If, 10 years ago, you had told me I would feel sad at the departure of a chicken, I wouldn’t have even thought it particularly funny. I might have thought you needed help. But here I am, mourning the removal of Mike as though my child had left home. Which, in a way, she has. (Mike is a girl, as you may know, but chicken naming is an imprecise art and no domesticated fowl should remain nameless until you can tell if they’re male or female. This would be like waiting to decide names for your children when they reach 16).
Two days ago, Mike moved out. Yes, she packed her water bowl, her bag of corn, tin whistle, train set, comfort blanket – well, maybe just the water bowl – and moved outside.
As an experienced chicken psychologist, I can tell you that if you were born motherless in a warm box, grew up in a cosy conservatory with lots of wood shavings, a heat lamp, and regular food, and the only other animals you had ever seen were a tortoise and a human hand, then the outside world is one hell of a shock. Think of the rush of unknown sensations: water dropping from the sky on your feathers; green stuff under your claws; the air suddenly really cold. And above all – the absence of your ‘brother’ the tortoise (if you’re a chicken who grew up with one then you firmly believe that you’re a tortoise too). Instead you find several really odd looking things with feathers, beaks and clawed feet that are far taller than your ‘brother’. And they move a lot faster. What’s worse, you don’t know anything about this until you wake up one morning stuck in a coop with these creatures because somehow, while you were soporific and sleepy the night before, someone moved you.
Given this trauma – I think you’d probably choose to stay in your hut for two days, and refuse to eat or drink. This is exactly what Mike did.
Her only comfort was that a couple of times a day, The Hand arrived and gave her a stroke. It brought chick crumb too, so she ate that. No sign of her low level brother though. Gone. For ever. You’d consider calling it a day and just lying down till it all ended wouldn’t you?

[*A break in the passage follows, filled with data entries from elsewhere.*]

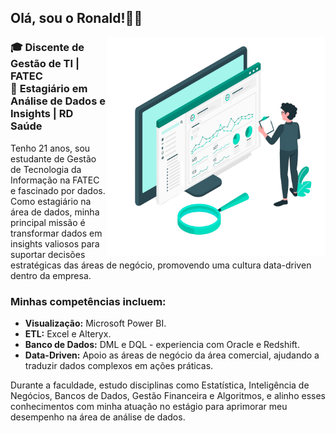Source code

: 
<h2>Olá, sou o Ronald!👋😄</h2>

<img src="https://github.com/ronallds/ronallds/blob/378e0e8a98e2f8a4965d3dcec739c9c5de020b12/data-illustration.png" min-width="350px" max-width="350px" width="350px" align="right">

<h3 align="left"> 
  🎓 <b>Discente de Gestão de TI | FATEC </b><br>
  💼 <b>Estagiário em Análise de Dados e Insights | RD Saúde </b>
</h3>

<p align="left">
  Tenho 21 anos, sou estudante de Gestão de Tecnologia da Informação na FATEC e fascinado por dados. Como estagiário na área de dados, minha principal missão é transformar dados em insights valiosos para suportar decisões estratégicas das áreas de negócio,      promovendo uma cultura data-driven dentro da empresa.
</p>

<h3 align="left"> 
  Minhas competências incluem:
</h3>

<ul>
  <li><b>Visualização:</b> Microsoft Power BI.</li>
  <li><b>ETL:</b> Excel e Alteryx.</li>
  <li><b>Banco de Dados:</b> DML e DQL - experiencia com Oracle e Redshift.</li>
  <li><b>Data-Driven:</b> Apoio as áreas de negócio da área comercial, ajudando a traduzir dados complexos em ações práticas.</li>
</ul>

  Durante a faculdade, estudo disciplinas como Estatística, Inteligência de Negócios, Bancos de Dados, Gestão Financeira e Algoritmos, e alinho esses conhecimentos com minha atuação no estágio para aprimorar meu desempenho na área de análise de dados.
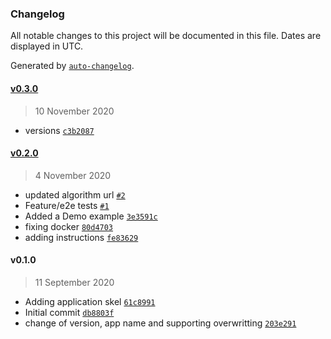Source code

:### Changelog

All notable changes to this project will be documented in this file. Dates are displayed in UTC.

Generated by [`auto-changelog`](https://github.com/CookPete/auto-changelog).

#### [v0.3.0](https://github.com/nevermined-io/flink-example/compare/v0.2.0...v0.3.0)

> 10 November 2020

- versions [`c3b2087`](https://github.com/nevermined-io/flink-example/commit/c3b2087a4afa79f0221feb1b4cd8d2d7a75fb746)

#### [v0.2.0](https://github.com/nevermined-io/flink-example/compare/v0.1.0...v0.2.0)

> 4 November 2020

- updated algorithm url [`#2`](https://github.com/nevermined-io/flink-example/pull/2)
- Feature/e2e tests [`#1`](https://github.com/nevermined-io/flink-example/pull/1)
- Added a Demo example [`3e3591c`](https://github.com/nevermined-io/flink-example/commit/3e3591c4a8cd4a16b4e358f8e297c526f942d6a4)
- fixing docker [`80d4703`](https://github.com/nevermined-io/flink-example/commit/80d4703fa92e3622ac06f72995f128483b9b265e)
- adding instructions [`fe83629`](https://github.com/nevermined-io/flink-example/commit/fe836298066f7865aac181db6b5dd91b2e817488)

#### v0.1.0

> 11 September 2020

- Adding application skel [`61c8991`](https://github.com/nevermined-io/flink-example/commit/61c8991212e642f2e014b21396129feea6ba013e)
- Initial commit [`db8803f`](https://github.com/nevermined-io/flink-example/commit/db8803f49a8194fd7a8e3ca6a16607cba5553f8a)
- change of version, app name and supporting overwritting [`203e291`](https://github.com/nevermined-io/flink-example/commit/203e2914b7f7655566dd9d9db74bc08ec7a6cab1)
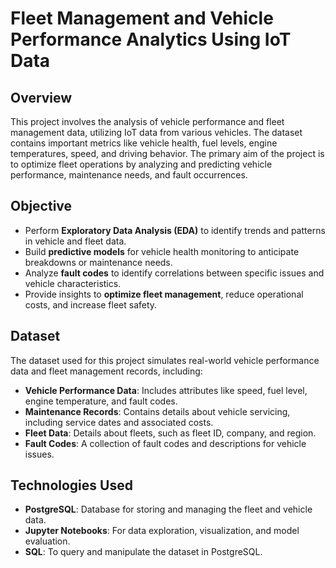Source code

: # **Fleet Management and Vehicle Performance Analytics Using IoT Data**

## Overview  
This project involves the analysis of vehicle performance and fleet management data, utilizing IoT data from various vehicles. The dataset contains important metrics like vehicle health, fuel levels, engine temperatures, speed, and driving behavior. The primary aim of the project is to optimize fleet operations by analyzing and predicting vehicle performance, maintenance needs, and fault occurrences.

## Objective  
- Perform **Exploratory Data Analysis (EDA)** to identify trends and patterns in vehicle and fleet data.
- Build **predictive models** for vehicle health monitoring to anticipate breakdowns or maintenance needs.
- Analyze **fault codes** to identify correlations between specific issues and vehicle characteristics.
- Provide insights to **optimize fleet management**, reduce operational costs, and increase fleet safety.

## Dataset  
The dataset used for this project simulates real-world vehicle performance data and fleet management records, including:
- **Vehicle Performance Data**: Includes attributes like speed, fuel level, engine temperature, and fault codes.
- **Maintenance Records**: Contains details about vehicle servicing, including service dates and associated costs.
- **Fleet Data**: Details about fleets, such as fleet ID, company, and region.
- **Fault Codes**: A collection of fault codes and descriptions for vehicle issues.

## Technologies Used  
- **PostgreSQL**: Database for storing and managing the fleet and vehicle data.
- **Jupyter Notebooks**: For data exploration, visualization, and model evaluation.
- **SQL**: To query and manipulate the dataset in PostgreSQL.


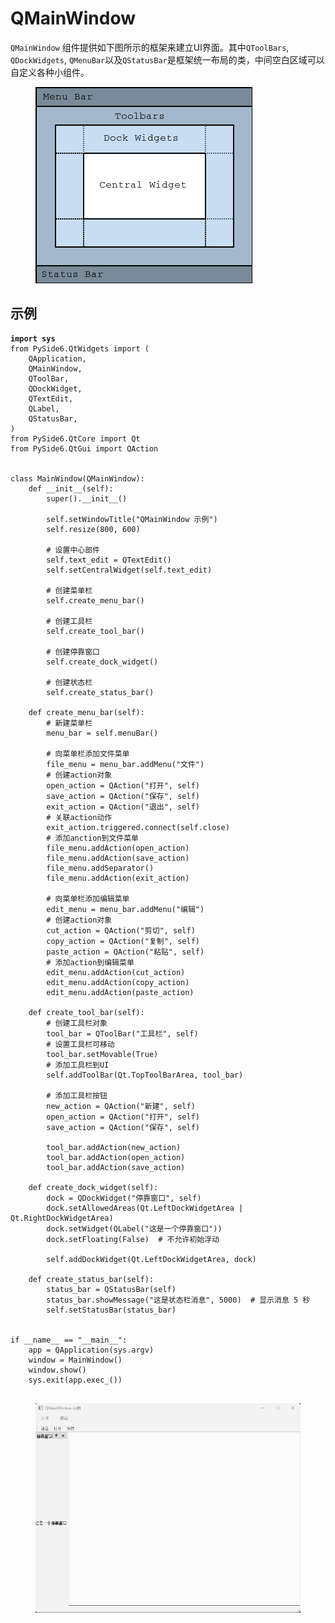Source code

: # QMainWindow

`QMainWindow` 组件提供如下图所示的框架来建立UI界面。其中`QToolBars`, `QDockWidgets`, `QMenuBar`以及`QStatusBar`是框架统一布局的类，中间空白区域可以自定义各种小组件。

<figure><img src=".gitbook/assets/image (5).png" alt=""><figcaption></figcaption></figure>

## 示例

<pre class="language-python"><code class="lang-python"><strong>import sys
</strong>from PySide6.QtWidgets import (
    QApplication,
    QMainWindow,
    QToolBar,
    QDockWidget,
    QTextEdit,
    QLabel,
    QStatusBar,
)
from PySide6.QtCore import Qt
from PySide6.QtGui import QAction


class MainWindow(QMainWindow):
    def __init__(self):
        super().__init__()

        self.setWindowTitle("QMainWindow 示例")
        self.resize(800, 600)

        # 设置中心部件
        self.text_edit = QTextEdit()
        self.setCentralWidget(self.text_edit)

        # 创建菜单栏
        self.create_menu_bar()

        # 创建工具栏
        self.create_tool_bar()

        # 创建停靠窗口
        self.create_dock_widget()

        # 创建状态栏
        self.create_status_bar()

    def create_menu_bar(self):
        # 新建菜单栏
        menu_bar = self.menuBar()

        # 向菜单栏添加文件菜单
        file_menu = menu_bar.addMenu("文件")
        # 创建action对象
        open_action = QAction("打开", self)
        save_action = QAction("保存", self)
        exit_action = QAction("退出", self)
        # 关联action动作
        exit_action.triggered.connect(self.close)
        # 添加anction到文件菜单
        file_menu.addAction(open_action)
        file_menu.addAction(save_action)
        file_menu.addSeparator()
        file_menu.addAction(exit_action)

        # 向菜单栏添加编辑菜单
        edit_menu = menu_bar.addMenu("编辑")
        # 创建action对象
        cut_action = QAction("剪切", self)
        copy_action = QAction("复制", self)
        paste_action = QAction("粘贴", self)
        # 添加action到编辑菜单
        edit_menu.addAction(cut_action)
        edit_menu.addAction(copy_action)
        edit_menu.addAction(paste_action)

    def create_tool_bar(self):
        # 创建工具栏对象
        tool_bar = QToolBar("工具栏", self)
        # 设置工具栏可移动
        tool_bar.setMovable(True)
        # 添加工具栏到UI
        self.addToolBar(Qt.TopToolBarArea, tool_bar)

        # 添加工具栏按钮
        new_action = QAction("新建", self)
        open_action = QAction("打开", self)
        save_action = QAction("保存", self)

        tool_bar.addAction(new_action)
        tool_bar.addAction(open_action)
        tool_bar.addAction(save_action)

    def create_dock_widget(self):
        dock = QDockWidget("停靠窗口", self)
        dock.setAllowedAreas(Qt.LeftDockWidgetArea | Qt.RightDockWidgetArea)
        dock.setWidget(QLabel("这是一个停靠窗口"))
        dock.setFloating(False)  # 不允许初始浮动

        self.addDockWidget(Qt.LeftDockWidgetArea, dock)

    def create_status_bar(self):
        status_bar = QStatusBar(self)
        status_bar.showMessage("这是状态栏消息", 5000)  # 显示消息 5 秒
        self.setStatusBar(status_bar)


if __name__ == "__main__":
    app = QApplication(sys.argv)
    window = MainWindow()
    window.show()
    sys.exit(app.exec_())

</code></pre>

<figure><img src=".gitbook/assets/image (6).png" alt=""><figcaption></figcaption></figure>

I’m glad to say Mike is made of sterner stuff. She’s emerged from the coop, and pecks about – and has slowly come to terms with the weird creatures she lives with now. The Hand is still a comfort from time to time. She’s discovered there are quite interesting things under her claws – grit, worms, grass.
I think Tonka’s quite pleased that his feathery friend has moved on. Sarah has tried to convince me that my chicken-parenting job is now done and Mike has successfully been re-chickenised after her Testudineous start to life. But I remain bereft.